Incorporating transition metal dopants, such as Mn²⁺, in NiS photocatalysts is crucial in modifying their band structure, reducing the band gap, and enhancing visible light absorption. This improves photocatalytic efficiency through increased charge carrier mobility, reduced recombination rates, and extended carrier lifespans. The concentration of metal dopants also influences nanocrystal size, catalytic characteristics, and magnetic properties, with Mn_0.5Ni_0.5S exhibiting notable enhancements in surface area, photocatalytic capabilities, and ferromagnetic activity, demonstrating the multifaceted impact of metal doping on NiS-based materials.

4.1.2 Nonmetal doping. Because of the advantages of non-metal doping, such as its high ionization energies and electronegativity, researchers are growing more and more interested in this technique. Covalent bonds are formed when non-metals interact with other molecules and pick up an electron. These covalent bonds provide thermal stability. Non-metal doping is preferred over metal doping because metal doping exhibits thermal fluctuations of chemical states, while non-metal doping does not.³²

Doping nickel sulfide (NiS) with non-metal elements like phosphorus (P), oxygen (O), nitrogen (N), boron (B), and carbon (C) introduces a range of modifications to the semiconductor's properties, which significantly affect its photocatalytic behavior.
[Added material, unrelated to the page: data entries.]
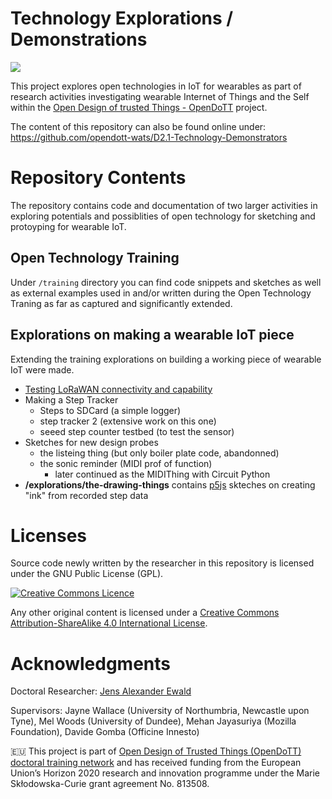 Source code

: # Technology Explorations / Demonstrations

![](pictures/2021-05-04_14-21-46-000❤️.jpg)

This project explores open technologies in IoT for wearables as part of research activities investigating wearable Internet of Things and the Self within the [Open Design of trusted Things - OpenDoTT](https://opendott.org.) project.

The content of this repository can also be found online under: https://github.com/opendott-wats/D2.1-Technology-Demonstrators

# Repository Contents

The repository contains code and documentation of two larger activities in exploring potentials and possiblities of open technology for sketching and protoyping for wearable IoT.
## Open Technology Training

Under `/training` directory you can find code snippets and sketches as well as external examples used in and/or written during the Open Technology Traning as far as captured and significantly extended.

## Explorations on making a wearable IoT piece

Extending the training explorations on building a working piece of wearable IoT were made.

- [Testing LoRaWAN connectivity and capability](explorations/LoRa/LoraSendAndReceive_TTN_OpenDoTT_Test)
- Making a Step Tracker
  - Steps to SDCard (a simple logger)
  - step tracker 2 (extensive work on this one)
  - seeed step counter testbed (to test the sensor)
- Sketches for new design probes
  - the listeing thing (but only boiler plate code, abandonned)
  - the sonic reminder (MIDI prof of function)
    - later continued as the MIDIThing with Circuit Python
- **/explorations/the-drawing-things** contains [p5js](https://p5js.org) skteches on creating "ink" from recorded step data
# Licenses

Source code newly written by the researcher in this repository is licensed under
the GNU Public License (GPL).

[![Creative Commons Licence](https://i.creativecommons.org/l/by-sa/4.0/88x31.png)](http://creativecommons.org/licenses/by-sa/4.0/)

Any other original content is licensed under a [Creative Commons Attribution-ShareAlike 4.0 International License](http://creativecommons.org/licenses/by-sa/4.0/).


# Acknowledgments

Doctoral Researcher: [Jens Alexander Ewald](mailto:jens.a.ewald@northumbria.ac.uk)

Supervisors: Jayne Wallace (University of Northumbria, Newcastle upon Tyne), Mel Woods (University of Dundee), Mehan Jayasuriya (Mozilla Foundation), Davide Gomba (Officine Innesto)


🇪🇺 This project is part of [Open Design of Trusted Things (OpenDoTT) doctoral training network](https://opendott.org.) and has received funding from the European Union’s Horizon 2020 research and innovation programme under the Marie Skłodowska-Curie grant agreement No. 813508.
For instance, phosphorus doping can alter the electronic structure and bandgap, affecting light absorption in the visible range. Oxygen doping can generate O₂ vacancies concerning the material's surface reactivity and charge carrier dynamics.⁴³

Nitrogen doping is the most significant of all non-metal dopants because it increases light absorption into the visible range by widening the bandgap's energy range. This increases the activity of photocatalysis, especially when exposed to light. Boron doping modifies the electrical structure of nickel–silver and enhances charge separation efficiency, whereas carbon doping can modify surface properties and boost charge carrier mobility.⁴⁴

Strategic incorporation of these non-metal dopants in NiS can facilitate tailored enhancements in its catalytic performance, making it more versatile for applications such as solar-driven water splitting and environmental pollutant degradation. These modifications impact the material's optical and electronic properties and play a crucial role in minimizing charge carrier recombination, ultimately optimizing the efficiency of NiS as a photocatalyst for sustainable energy and environmental applications.⁴⁵ Non-metal doping operates by introducing a new valence band above the original, narrowing the gap between the conduction and valence bands, as illustrated in Fig. 9.
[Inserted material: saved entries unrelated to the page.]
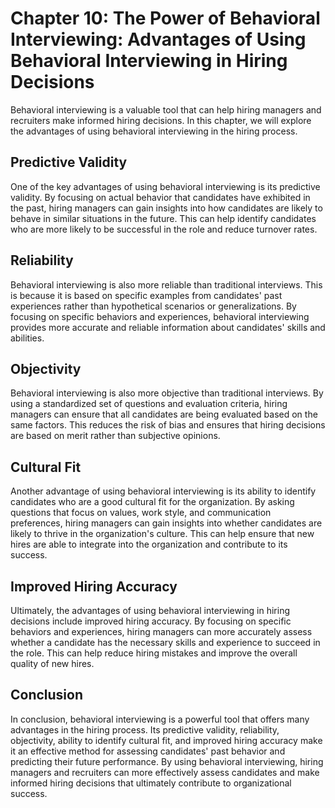 Chapter 10: The Power of Behavioral Interviewing: Advantages of Using Behavioral Interviewing in Hiring Decisions
=================================================================================================================

Behavioral interviewing is a valuable tool that can help hiring managers and recruiters make informed hiring decisions. In this chapter, we will explore the advantages of using behavioral interviewing in the hiring process.

Predictive Validity
-------------------

One of the key advantages of using behavioral interviewing is its predictive validity. By focusing on actual behavior that candidates have exhibited in the past, hiring managers can gain insights into how candidates are likely to behave in similar situations in the future. This can help identify candidates who are more likely to be successful in the role and reduce turnover rates.

Reliability
-----------

Behavioral interviewing is also more reliable than traditional interviews. This is because it is based on specific examples from candidates' past experiences rather than hypothetical scenarios or generalizations. By focusing on specific behaviors and experiences, behavioral interviewing provides more accurate and reliable information about candidates' skills and abilities.

Objectivity
-----------

Behavioral interviewing is also more objective than traditional interviews. By using a standardized set of questions and evaluation criteria, hiring managers can ensure that all candidates are being evaluated based on the same factors. This reduces the risk of bias and ensures that hiring decisions are based on merit rather than subjective opinions.

Cultural Fit
------------

Another advantage of using behavioral interviewing is its ability to identify candidates who are a good cultural fit for the organization. By asking questions that focus on values, work style, and communication preferences, hiring managers can gain insights into whether candidates are likely to thrive in the organization's culture. This can help ensure that new hires are able to integrate into the organization and contribute to its success.

Improved Hiring Accuracy
------------------------

Ultimately, the advantages of using behavioral interviewing in hiring decisions include improved hiring accuracy. By focusing on specific behaviors and experiences, hiring managers can more accurately assess whether a candidate has the necessary skills and experience to succeed in the role. This can help reduce hiring mistakes and improve the overall quality of new hires.

Conclusion
----------

In conclusion, behavioral interviewing is a powerful tool that offers many advantages in the hiring process. Its predictive validity, reliability, objectivity, ability to identify cultural fit, and improved hiring accuracy make it an effective method for assessing candidates' past behavior and predicting their future performance. By using behavioral interviewing, hiring managers and recruiters can more effectively assess candidates and make informed hiring decisions that ultimately contribute to organizational success.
Fig. 9 Schematic illustration of the band structure modification due to non-metal doping.

For example, introducing doped S atoms or creating C and N-vacancies in g-C₃N₄ can broaden the light response range by either narrowing the band gap or generating gap states. Simultaneously, the coupling effect at the interface of g-C₃N₄/MoS₂ allows for tuning the band edge potentials of g-C₃N₄.⁴⁶

So, the increasing interest in non-metal doping arises from the advantageous properties of high ionization energies and electronegativity, forming stable covalent bonds and enhanced thermal stability. Non-metal dopants, such as phosphorus, oxygen, nitrogen, boron, and carbon, induce diverse modifications in the semiconductor properties of NiS, crucially influencing its photocatalytic behavior. Nitrogen doping, in particular, widens the bandgap, boosting light absorption and catalytic activity. The strategic incorporation of these non-metal dopants allows tailored enhancements in NiS, optimizing its efficiency as a photocatalyst for sustainable energy and environmental applications. The band structure modifications due to non-metal doping illustrate the potential for expanding the light response range and tuning band edge potentials, further enhancing the versatility of these materials.
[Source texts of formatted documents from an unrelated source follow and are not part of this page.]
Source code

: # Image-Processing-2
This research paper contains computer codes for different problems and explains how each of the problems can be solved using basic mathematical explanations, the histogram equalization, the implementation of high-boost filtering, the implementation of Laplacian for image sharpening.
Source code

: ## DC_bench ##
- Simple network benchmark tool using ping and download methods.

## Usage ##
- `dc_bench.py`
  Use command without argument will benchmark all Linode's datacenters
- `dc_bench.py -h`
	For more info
4.1.3 Halogen and metalloid doping. Metalloids are elements that exhibit properties of both metals and nonmetals. They have limited electrical conductivity and intermediate melting points. Halogens, such as fluorine and chlorine, are highly reactive elements found in group 17, which form diatomic molecules.⁴⁰

For instance, Ni–Fe–P–B is a metalloid-doped catalyst that exhibits remarkable electrocatalytic activity and stability for the oxygen evolution reaction (OER) and hydrogen evolution reaction (HER). At low overpotentials of 220 mV and 269 mV, respectively, it can achieve a current density of 10 mA cm⁻². When the Ni–Fe–P–B@CFP electrode is integrated into carbon fiber paper (CFP) as a bifunctional catalyst, it exhibits effective overall water splitting at a low cell voltage of 1.58 V. For 60 h, it sustains a steady 10 mA cm⁻² current density with very little deterioration. The remarkable catalytic efficacy of Ni–Fe–P–B is principally attributed to the modification of the combined metal–metalloid composition and its distinct amorphous structure.⁴⁷Fig. 10 (ref. 47) illustrates the overall water-splitting performance of Ni–Fe–P–B@CFP.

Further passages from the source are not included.